Metadata-Version: 2.4
Name: context-engineer
Version: 0.2.0
Summary: Multi-Task Attention-based Transformer for Sequential API Recommendation
Project-URL: Homepage, https://github.com/yiqiao-yin/context-engineer-repo
Project-URL: Repository, https://github.com/yiqiao-yin/context-engineer-repo
Project-URL: Issues, https://github.com/yiqiao-yin/context-engineer-repo/issues
Author-email: Yiqiao Yin <yy2502@columbia.edu>
License-Expression: MIT
License-File: LICENSE
Keywords: api-recommendation,attention,context-engineering,deep-learning,markov-chain,multi-task-learning,sequential-recommendation,transformer
Classifier: Development Status :: 4 - Beta
Classifier: Intended Audience :: Science/Research
Classifier: License :: OSI Approved :: MIT License
Classifier: Programming Language :: Python :: 3
Classifier: Programming Language :: Python :: 3.9
Classifier: Programming Language :: Python :: 3.10
Classifier: Programming Language :: Python :: 3.11
Classifier: Programming Language :: Python :: 3.12
Classifier: Topic :: Scientific/Engineering :: Artificial Intelligence
Requires-Python: >=3.9
Requires-Dist: numpy>=1.21.0
Requires-Dist: scikit-learn>=1.0.0
Requires-Dist: torch>=2.0.0
Provides-Extra: dev
Requires-Dist: black>=24.0; extra == 'dev'
Requires-Dist: pytest>=8.0; extra == 'dev'
Requires-Dist: ruff>=0.4.0; extra == 'dev'
Provides-Extra: viz
Requires-Dist: matplotlib>=3.5.0; extra == 'viz'
Requires-Dist: seaborn>=0.12.0; extra == 'viz'
Description-Content-Type: text/markdown

# Context Engineer

[![PyPI version](https://badge.fury.io/py/context-engineer.svg)](https://pypi.org/project/context-engineer/)
[![License: MIT](https://img.shields.io/badge/License-MIT-yellow.svg)](https://opensource.org/licenses/MIT)
[![Python 3.9+](https://img.shields.io/badge/python-3.9+-blue.svg)](https://www.python.org/downloads/)

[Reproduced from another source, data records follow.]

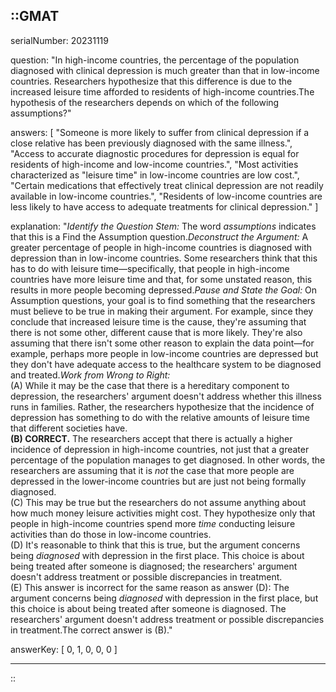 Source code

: ::GMAT
---


serialNumber: 20231119

question: "In high-income countries, the percentage of the population diagnosed with clinical depression is much greater than that in low-income countries. Researchers hypothesize that this difference is due to the increased leisure time afforded to residents of high-income countries.The hypothesis of the researchers depends on which of the following assumptions?"

answers: [
  "Someone is more likely to suffer from clinical depression if a close relative has been previously diagnosed with the same illness.",
  "Access to accurate diagnostic procedures for depression is equal for residents of high-income and low-income countries.",
  "Most activities characterized as \"leisure time\" in low-income countries are low cost.",
  "Certain medications that effectively treat clinical depression are not readily available in low-income countries.",
  "Residents of low-income countries are less likely to have access to adequate treatments for clinical depression."
]

explanation: "<i>Identify the Question Stem:</i> The word <i>assumptions</i> indicates that this is a Find the Assumption question.<i>Deconstruct the Argument:</i> A greater percentage of people in high-income countries is diagnosed with depression than in low-income countries. Some researchers think that this has to do with leisure time—specifically, that people in high-income countries have more leisure time and that, for some unstated reason, this results in more people becoming depressed.<i>Pause and State the Goal:</i> On Assumption questions, your goal is to find something that the researchers must believe to be true in making their argument. For example, since they conclude that increased leisure time is the cause, they're assuming that there is not some other, different cause that is more likely. They're also assuming that there isn't some other reason to explain the data point—for example, perhaps more people in low-income countries are depressed but they don't have adequate access to the healthcare system to be diagnosed and treated.<i>Work from Wrong to Right:</i><br>(A) While it may be the case that there is a hereditary component to depression, the researchers' argument doesn't address whether this illness runs in families. Rather, the researchers hypothesize that the incidence of depression has something to do with the relative amounts of leisure time that different societies have.<br><b>(B) CORRECT.</b> The researchers accept that there is actually a higher incidence of depression in high-income countries, not just that a greater percentage of the population manages to get diagnosed. In other words, the researchers are assuming that it is <i>not</i> the case that more people are depressed in the lower-income countries but are just not being formally diagnosed.<br>(C) This may be true but the researchers do not assume anything about how much money leisure activities might cost. They hypothesize only that people in high-income countries spend more <i>time</i> conducting leisure activities than do those in low-income countries.<br>(D) It's reasonable to think that this is true, but the argument concerns being <i>diagnosed</i> with depression in the first place. This choice is about being treated after someone is diagnosed; the researchers' argument doesn't address treatment or possible discrepancies in treatment.<br>(E) This answer is incorrect for the same reason as answer (D): The argument concerns being <i>diagnosed</i> with depression in the first place, but this choice is about being treated after someone is diagnosed. The researchers' argument doesn't address treatment or possible discrepancies in treatment.The correct answer is (B)."

answerKey: [
  0, 
  1, 
  0, 
  0, 
  0
]



---
:: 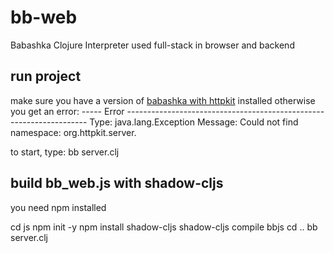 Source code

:# bb-web
Babashka Clojure Interpreter used full-stack in browser and backend
## run project
make sure you have a version of [babashka with httpkit](https://github.com/borkdude/babashka/issues/556) installed otherwise you get an error:
----- Error --------------------------------------------------------------------
Type:     java.lang.Exception
Message:  Could not find namespace: org.httpkit.server.

to start, type:
bb server.clj

## build bb_web.js with shadow-cljs
you need npm installed

cd js
npm init -y
npm install shadow-cljs
shadow-cljs compile bbjs
cd ..
bb server.clj
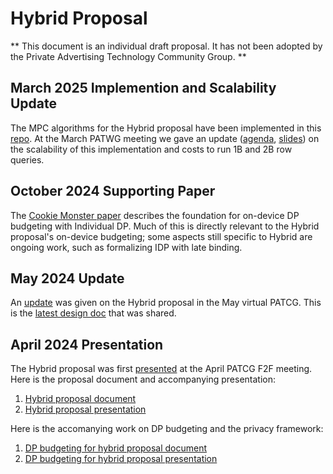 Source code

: # Hybrid Proposal

** This document is an individual draft proposal. It has not been adopted by the Private Advertising Technology Community Group. **
## March 2025 Implemention and Scalability Update
The MPC algorithms for the Hybrid proposal have been implemented in this [repo](https://github.com/private-attribution/ipa).  At the March PATWG meeting we gave an update ([agenda](https://github.com/w3c/patwg/issues/29), [slides](https://docs.google.com/presentation/d/1HCqxDh-gmGG_2uE2sdYtFfdTaBR5D8tOgEb-Lz2Brv0/edit#slide=id.g742e3e7cd_1_16)) on the scalability of this implementation and costs to run 1B and 2B row queries. 

## October 2024 Supporting Paper
The [Cookie Monster paper](https://arxiv.org/pdf/2405.16719) describes the foundation for on-device DP budgeting with Individual DP. Much of this is directly relevant to the Hybrid proposal's on-device budgeting; some aspects still specific to Hybrid are ongoing work, such as formalizing IDP with late binding. 

## May 2024 Update
An [update](https://github.com/patcg/meetings/issues/181) was given on the Hybrid proposal in the May virtual PATCG. This is the [latest design doc](https://docs.google.com/document/d/1QMHkAQ4JiuJkNcyGjAkOikPKNXAzNbQKILqgvSNIAKw/edit?usp=sharing) that was shared. 

## April 2024 Presentation
The Hybrid proposal was first [presented](https://github.com/patcg/meetings/issues/175) at the April PATCG F2F meeting. 
Here is the proposal document and accompanying presentation: 
1. [Hybrid proposal document](https://docs.google.com/document/d/1dLaQstrLqV7PEKqCr6F9wQ4I5hNKvT4iF6J-ng5jhas/edit?usp=sharing)
2. [Hybrid proposal presentation](https://docs.google.com/presentation/d/1yl_yIVM2QGDegpanyPqhZ40QGJKD1AZQjIadbV6VDbQ/edit?usp=sharing)

Here is the accomanying work on DP budgeting and the privacy framework: 
1. [DP budgeting for hybrid proposal document](https://docs.google.com/document/d/11BWNzkaTSAa6ZBzl6fbbnpLZi8vgSZjcqKYIt84HXko/edit) 
2. [DP budgeting for hybrid proposal presentation](https://docs.google.com/presentation/d/1osP7A04J-jmfg_c5FxQutLplLDpuWV6NC685kGTIYT8/edit?usp=sharing)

A reproducible research package for the paper:

> **Rethink Context Engineering Using an Attention-based Architecture**
> Yiqiao Yin — University of Chicago Booth School of Business / Columbia University

This package implements a **multi-task attention-based transformer** for sequential API recommendation. It simultaneously predicts the next API action, session goal, and session boundary from user interaction sequences modeled as Markov chains.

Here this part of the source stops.